My conclusion is that no evidence-based guideline will be perfectly applied. Some don’t take into account the human situation of the patient. Meanwhile physicians will find it very hard to do something that their experience tells them is wrong–no matter what the data says.
But of course in the US this is more or less moot, as we don’t have the data.
UPDATE: Over at DB’s Medical Rants, Robert Centor has an excellent post about this post and links to some of his earlier posts and other articles about this issue. He makes some glaringly obvious but all too often overlooked points about how technology/innovation gets adopted and has a very nice version of the classic "S" curve, as applied to medical adoption. He’s also been working directly in the field for several years so I defer to him if he says I’ve "partially" nailed it–better than hitting my thumb, I suppose! Robert’s point is that plenty of work is being done in the US on evidence-based medicine, and that it is changing practice patterns.
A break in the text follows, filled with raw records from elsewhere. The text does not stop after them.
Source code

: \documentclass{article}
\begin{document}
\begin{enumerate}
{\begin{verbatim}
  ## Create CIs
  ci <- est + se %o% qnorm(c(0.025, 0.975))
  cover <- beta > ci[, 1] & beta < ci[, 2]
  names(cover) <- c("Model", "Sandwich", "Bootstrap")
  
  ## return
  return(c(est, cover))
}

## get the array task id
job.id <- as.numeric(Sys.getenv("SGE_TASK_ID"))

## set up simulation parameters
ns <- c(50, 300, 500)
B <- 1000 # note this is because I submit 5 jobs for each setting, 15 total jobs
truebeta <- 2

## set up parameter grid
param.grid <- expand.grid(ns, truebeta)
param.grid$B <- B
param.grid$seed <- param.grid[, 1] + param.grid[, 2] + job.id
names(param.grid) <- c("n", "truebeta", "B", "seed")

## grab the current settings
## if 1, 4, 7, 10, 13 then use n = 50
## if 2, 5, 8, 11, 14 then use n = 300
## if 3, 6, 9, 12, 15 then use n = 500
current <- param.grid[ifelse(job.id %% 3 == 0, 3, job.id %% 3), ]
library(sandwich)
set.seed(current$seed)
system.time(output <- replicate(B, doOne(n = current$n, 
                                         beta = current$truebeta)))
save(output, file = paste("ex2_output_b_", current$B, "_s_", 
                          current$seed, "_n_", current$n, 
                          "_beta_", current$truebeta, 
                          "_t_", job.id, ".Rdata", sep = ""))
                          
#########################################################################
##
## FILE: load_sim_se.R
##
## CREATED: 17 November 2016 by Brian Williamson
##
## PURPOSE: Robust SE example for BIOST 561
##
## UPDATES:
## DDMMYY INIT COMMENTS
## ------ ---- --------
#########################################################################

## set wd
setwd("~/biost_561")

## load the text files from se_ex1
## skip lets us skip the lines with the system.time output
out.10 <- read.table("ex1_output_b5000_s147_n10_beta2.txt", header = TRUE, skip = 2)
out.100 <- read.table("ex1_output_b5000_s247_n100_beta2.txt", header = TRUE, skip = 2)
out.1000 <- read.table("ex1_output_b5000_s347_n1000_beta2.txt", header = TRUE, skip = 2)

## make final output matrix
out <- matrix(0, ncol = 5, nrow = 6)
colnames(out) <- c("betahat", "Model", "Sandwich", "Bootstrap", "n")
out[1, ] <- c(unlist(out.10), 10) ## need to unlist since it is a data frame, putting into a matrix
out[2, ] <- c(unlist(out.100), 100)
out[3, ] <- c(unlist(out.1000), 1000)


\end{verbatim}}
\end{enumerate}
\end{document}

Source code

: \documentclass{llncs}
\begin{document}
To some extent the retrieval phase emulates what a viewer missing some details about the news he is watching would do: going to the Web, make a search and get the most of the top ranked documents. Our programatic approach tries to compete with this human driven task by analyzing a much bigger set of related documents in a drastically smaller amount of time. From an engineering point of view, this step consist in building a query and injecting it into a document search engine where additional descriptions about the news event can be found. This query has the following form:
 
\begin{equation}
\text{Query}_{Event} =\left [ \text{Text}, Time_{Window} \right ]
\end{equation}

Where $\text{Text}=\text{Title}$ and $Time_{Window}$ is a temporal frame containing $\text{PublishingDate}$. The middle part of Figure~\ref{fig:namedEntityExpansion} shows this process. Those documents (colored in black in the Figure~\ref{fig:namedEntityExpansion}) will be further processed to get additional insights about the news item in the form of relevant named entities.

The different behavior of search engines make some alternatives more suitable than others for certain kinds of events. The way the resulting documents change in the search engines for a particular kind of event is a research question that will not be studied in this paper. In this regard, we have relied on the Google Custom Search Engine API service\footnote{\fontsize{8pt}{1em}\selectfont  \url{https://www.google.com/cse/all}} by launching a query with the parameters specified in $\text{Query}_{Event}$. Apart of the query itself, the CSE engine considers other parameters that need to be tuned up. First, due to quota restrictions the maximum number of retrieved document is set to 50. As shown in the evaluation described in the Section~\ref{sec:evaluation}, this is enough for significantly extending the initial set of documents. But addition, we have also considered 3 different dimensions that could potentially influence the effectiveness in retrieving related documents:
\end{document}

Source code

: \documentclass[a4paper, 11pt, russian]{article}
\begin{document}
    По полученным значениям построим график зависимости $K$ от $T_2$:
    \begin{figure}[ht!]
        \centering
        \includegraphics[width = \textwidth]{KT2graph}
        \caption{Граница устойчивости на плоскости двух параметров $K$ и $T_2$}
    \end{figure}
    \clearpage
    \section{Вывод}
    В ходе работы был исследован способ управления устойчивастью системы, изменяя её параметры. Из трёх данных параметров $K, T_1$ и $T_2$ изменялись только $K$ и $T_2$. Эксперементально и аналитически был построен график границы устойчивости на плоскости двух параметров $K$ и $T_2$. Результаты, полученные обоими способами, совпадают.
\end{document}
He therefore quibbles with me when I say that we "don’t have the data". My response is that the "data" we have is the numerous studies that he and others have been involved in about what is the best way to treat condition X, Y or Z. In other words we have the "we know what to do" part–it’s the "how to do it" part that’s missing
I, of course, know that evidence based medicine is studied intensely in the US, as is health technology assessment, health services research and regional health planning. Unfortunately like those other worthy disciplines (and I have a degree in one of them!) its study stays mostly in academia and makes precious little impact in general patterns of medical practice. The "data" we do not have and the data that I was (obtusely) referring to earlier in this post was the data directly gathered about how physicians actually practice from their records. It’s the lack of accessible electronic records which stops us accurately understanding (and then managing) how practice works in real life/real time. Several medical directors of leading medical groups have been telling me for years that they don’t have an accurate picture of what their MDs are doing because they can only get statistical glimpses of their practice patterns at the end of each month. Of course the vast majority of physicians do not practice in groups that have this kind of collegial monitoring and end up having their performance assessed only by adversarial health plans, trial lawyers, the occasional academic study, or most likely not at all. Given that you cannot assess performance when the data is locked up in paper charts, I believe I’m justified in saying that on balance we "don’t have the data".
Of course if you look at the statistical glimpses that Wennberg and his colleagues at Dartmouth have extracted mostly from Medicare claims data, the wide regional variations in practice show that evidence-based medicine can not logically be being applied nationwide. Otherwise you wouldn’t find three times the amount of surgery going on for the same condition in Denver than you see in Salt Lake City. Part of the reason behind the UK’s investment in electronic records is the desire to get at the information source that is the everyday recording of clinical activity. If it’s achieved that huge data set will be used to both monitor medical care and assess what is the best evidence-based practice from huge data sets, rather than from chart abstracted studies done later. And eventually the one (practice) will be monitored against the other (evidence based guidelines)–something not all doctors will welcome.
In the US the lack of electronic records prevents this, and as I’ve explained in this post, we don’t seem to be in too much of a hurry to change that situation. And even if we did, then all the problems of actually changing practice patterns that Robert and I have been discussing still have to be overcome.